Hurst's drawing of Vorticella


Marshall & Hurst, a book for laboratory practicals, was very much in the ‘types’ tradition of T.H. Huxley, with the student working through a series of representatives of the major groups of animals from an amoeba to a mammal and bird. My copy disappeared some years ago but the third edition can be found in its entirety online. Organisms described are: Amoeba, Paramecium, Opalina, Vorticella, Hydra, Fasciola, Hirudo, Lumbricus, Anodonta, Helix, Astacus, Periplaneta, Amphioxus, and then on to dogfish, rabbit and pigeon. There were sections on the tools needed for dissection and on microscopical techniques. There were few diagrams; the student had to work from the step-by-step description.

Absent from this book was the frog. This was because Marshall had published a book on this animal in 1882. Because the frog was a major type in most syllabuses, it cannot have escaped the publisher or the royalty-earning author that two books were needed by students rather than just one. Later editions of The Frog were again revised first by Gamble and then by Newth.

The book continued in use because the type system of instruction remained part of advanced school and university teaching for so long. But perhaps I should not have been so surprised to realise we had been using a book from the 1800s in the mid-1900s.

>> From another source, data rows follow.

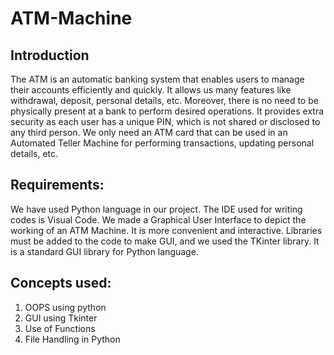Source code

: # ATM-Machine
## Introduction
The ATM is an automatic banking system that enables users to
manage their accounts efficiently and quickly. It allows us many
features like withdrawal, deposit, personal details, etc. Moreover,
there is no need to be physically present at a bank to perform desired
operations. It provides extra security as each user has a unique PIN,
which is not shared or disclosed to any third person. We only need
an ATM card that can be used in an Automated Teller Machine for
performing transactions, updating personal details, etc.

## Requirements:
We have used Python language in our project. The IDE used for
writing codes is Visual Code. We made a Graphical User Interface
to depict the working of an ATM Machine. It is more convenient and
interactive. Libraries must be added to the code to make GUI, and
we used the TKinter library. It is a standard GUI library for Python
language.

## Concepts used:
1) OOPS using python
2) GUI using Tkinter
3) Use of Functions
4) File Handling in Python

After all I looked something up in the ever useful J.Z. Young the other day—the first edition of Life of Vertebrates, intended to replace the approach of old textbooks like Marshall & Hurst, was published 70 years ago!

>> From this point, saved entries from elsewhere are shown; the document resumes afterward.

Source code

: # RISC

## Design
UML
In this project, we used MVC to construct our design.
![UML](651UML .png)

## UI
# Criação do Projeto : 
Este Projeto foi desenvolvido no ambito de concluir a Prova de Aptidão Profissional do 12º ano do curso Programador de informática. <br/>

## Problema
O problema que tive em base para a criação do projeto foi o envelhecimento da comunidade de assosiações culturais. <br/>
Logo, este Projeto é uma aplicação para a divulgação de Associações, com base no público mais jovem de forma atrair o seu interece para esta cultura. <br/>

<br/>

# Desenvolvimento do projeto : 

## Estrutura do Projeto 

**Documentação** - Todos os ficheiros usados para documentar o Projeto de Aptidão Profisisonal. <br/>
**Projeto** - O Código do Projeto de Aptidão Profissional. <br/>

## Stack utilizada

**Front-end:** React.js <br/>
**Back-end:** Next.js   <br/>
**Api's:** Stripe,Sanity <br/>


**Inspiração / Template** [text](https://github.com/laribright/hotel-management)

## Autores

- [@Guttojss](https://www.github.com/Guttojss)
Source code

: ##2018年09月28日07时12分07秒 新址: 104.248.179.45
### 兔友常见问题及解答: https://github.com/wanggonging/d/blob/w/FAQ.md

Marshall's drawing of the cranial nerves and brain of the dogfish
Who can forget the mixed smell of fish and formalin and digging out the cranial nerves
from cartilage?

*Luck’s account of Marshall’s death (being hit by a falling rock) does not accord with detailed accounts of the inquest. It would seem that he was standing or sitting on a rock on Scafell in the Lake District which gave way and he then fell to his death. There is no mention of that he could have been struck by a falling rock (Maryport Advertiser, 6 January 1894). The possibility that he died of natural causes and then fell, dislodging a rock in the process, does not seem to have been considered by the coroner and no autopsy appears to have been done.

†T.J. is obviously Thomas Johnson (1863-1954), Professor of Botany for 36 years in the Catholic University of Ireland (from 1909 University College Dublin), an active contributor to the Irish Naturalist.

Johnson T. 1898. C. Herbert Hurst, Ph.D. The Irish Naturalist 7, 153-155.